Встречать его высыпала в переднюю вся родня: Капитон с женой и детьми, Николай и вся дворня. Но наверху, на лестнице, показалась женщина… Маленькая черная головка на высокой фигуре. Странные зеленоватые глаза… Дикая и пугливая, она исчезла мгновенно. Словно приснилась.
– Сказка… – прошептал Тобольцев. – Кто это маменька?
– Это Лиза… Жена Николая… Разве ты не получил письма?
Он промолчал, задумавшись внезапно, не расслыав вопроса. Наивный, непосредственный восторг, почти граничивший с ужасом… какое-то словно безволие перед стихийной, неосознанной страстью… да, он всё это прочел в незнакомом женском лице в одно короткое мгновение. И был потрясен.
«Эта встреча не пройдет даром…» – почувствовал он.
Наверху, у матери, он спросил, озираясь:
– А где мой портрет, который я вам из-за границы прислал? Не вижу его…
– Ах! В самом деле!.. Это все Лиза… Чудачка!.. Взяла показать кому-то, да и держит у себя… – И она нервно позвонила.
– Оставьте, маменька!.. Потом… – Его ноздри дрогнули, и в зрачках загорелся огонек. – Они давно женаты, маменька?
– Скоро два года.
– И дети есть?
– Нету… – Тень прошла по лицу Анны Порфирьевны. – Ну, Бог с ней!
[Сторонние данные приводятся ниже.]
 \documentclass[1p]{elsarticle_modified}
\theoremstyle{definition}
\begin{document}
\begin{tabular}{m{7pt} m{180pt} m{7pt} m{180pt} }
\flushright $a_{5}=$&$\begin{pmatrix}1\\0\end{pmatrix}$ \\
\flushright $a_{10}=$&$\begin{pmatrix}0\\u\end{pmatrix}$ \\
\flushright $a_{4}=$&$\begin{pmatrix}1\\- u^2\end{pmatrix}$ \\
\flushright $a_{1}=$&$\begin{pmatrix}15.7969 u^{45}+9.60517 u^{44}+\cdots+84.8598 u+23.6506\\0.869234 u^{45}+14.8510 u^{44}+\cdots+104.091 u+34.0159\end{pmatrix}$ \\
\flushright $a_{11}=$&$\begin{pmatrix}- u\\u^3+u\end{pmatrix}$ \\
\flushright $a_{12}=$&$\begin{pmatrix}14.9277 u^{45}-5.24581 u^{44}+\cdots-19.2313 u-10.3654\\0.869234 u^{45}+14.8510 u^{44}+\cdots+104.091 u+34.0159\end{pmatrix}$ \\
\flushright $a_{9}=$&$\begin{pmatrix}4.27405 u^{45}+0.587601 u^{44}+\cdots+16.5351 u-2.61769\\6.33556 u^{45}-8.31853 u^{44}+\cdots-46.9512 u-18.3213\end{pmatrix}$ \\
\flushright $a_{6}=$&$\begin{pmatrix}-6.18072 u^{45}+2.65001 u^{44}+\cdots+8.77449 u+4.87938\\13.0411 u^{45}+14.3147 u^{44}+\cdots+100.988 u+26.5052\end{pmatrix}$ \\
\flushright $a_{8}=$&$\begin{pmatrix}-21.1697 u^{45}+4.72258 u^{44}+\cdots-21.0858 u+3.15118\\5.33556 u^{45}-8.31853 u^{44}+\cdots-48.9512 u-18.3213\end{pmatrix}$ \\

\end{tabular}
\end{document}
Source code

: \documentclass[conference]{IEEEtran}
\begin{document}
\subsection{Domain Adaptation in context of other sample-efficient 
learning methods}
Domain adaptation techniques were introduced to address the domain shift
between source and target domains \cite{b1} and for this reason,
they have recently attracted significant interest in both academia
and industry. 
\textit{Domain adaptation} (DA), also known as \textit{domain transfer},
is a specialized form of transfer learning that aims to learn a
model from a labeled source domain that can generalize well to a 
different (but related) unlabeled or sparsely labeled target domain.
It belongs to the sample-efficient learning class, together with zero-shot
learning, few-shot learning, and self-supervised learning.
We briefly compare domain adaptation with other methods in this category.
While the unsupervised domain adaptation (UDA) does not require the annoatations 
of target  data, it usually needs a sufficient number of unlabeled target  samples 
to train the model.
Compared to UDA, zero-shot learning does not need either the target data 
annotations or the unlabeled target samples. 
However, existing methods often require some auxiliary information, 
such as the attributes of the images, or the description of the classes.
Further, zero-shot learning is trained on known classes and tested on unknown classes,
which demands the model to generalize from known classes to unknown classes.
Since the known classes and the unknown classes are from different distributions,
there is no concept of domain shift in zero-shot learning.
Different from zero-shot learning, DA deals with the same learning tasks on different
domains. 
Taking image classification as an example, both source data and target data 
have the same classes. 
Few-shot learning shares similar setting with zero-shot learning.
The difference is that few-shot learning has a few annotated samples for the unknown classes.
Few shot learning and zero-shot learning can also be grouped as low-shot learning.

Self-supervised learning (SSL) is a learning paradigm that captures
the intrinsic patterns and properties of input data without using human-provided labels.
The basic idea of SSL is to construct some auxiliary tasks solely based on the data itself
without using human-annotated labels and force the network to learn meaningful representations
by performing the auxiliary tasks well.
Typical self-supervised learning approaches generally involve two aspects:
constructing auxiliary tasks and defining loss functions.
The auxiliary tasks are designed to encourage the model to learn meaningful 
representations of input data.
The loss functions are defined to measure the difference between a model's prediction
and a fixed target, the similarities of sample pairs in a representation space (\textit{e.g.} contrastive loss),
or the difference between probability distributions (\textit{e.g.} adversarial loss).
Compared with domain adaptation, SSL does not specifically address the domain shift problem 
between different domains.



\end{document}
Расскажи лучше о себе.
Вошла горничная с низким поклоном и остановилась на пороге, вперив в Тобольцева яркие глаза.
– Федосеюшка, попроси Лизавету Филипповну портрет барина прислать, что у них на столе стоит…
Горничная вышла, опять низко поклонившись. Тобольцев засмеялся.
– Это что за схимница? Я вижу все новые лица… А красива!
– Это Федосеюшка. Никто лучше её за мной ходить не умеет… И массажистка на редкость. Анфиса стара стала…
– Стильная особа… А глаза как свечи, ярки…
Тобольцев с сокрушением разглядел в потемневшем лице матери следы развивавшейся болезни печени. Вдруг он спросил: «А что вам, маменька, о Потапове известно?»
Она вздрогнула.
– Ничего неизвестно… А что?
– Он на свободе. Бежал из ссылки… У меня ecть письмо…
Она всплеснула руками, потом медленно перекрестилась.
Действительно, уже в Париже Тобольцев получил три месяца искавшее его по Швейцарии письмо, зачеркнутое и перечеркнутое, с знакомым почерком, от которого у него забилось сердце. Тобольцев ахнул, прочитав первые строки:
«Жив Курилка!» – писал Потапов, но не из Сибири, а из Твери, без подписи и эзоповским языком, что не помешало Тобольцеву понять главное: Потапов бежал. Но не за границу, по обычному шаблону его товарищей, на «вынужденное бездействие и самозагрызание», – а прямо-таки в разгар борьбы, на фабрику, куда он поступил под чужим именем. Сколько времени он сохранит свободу – неизвестно. Но дешево на этот раз её не отдаст! «Передай мой низкий поклон „искоркам" от сибирского медведя[35], – кончал он. – Пусть поярче светят нам в ночи!»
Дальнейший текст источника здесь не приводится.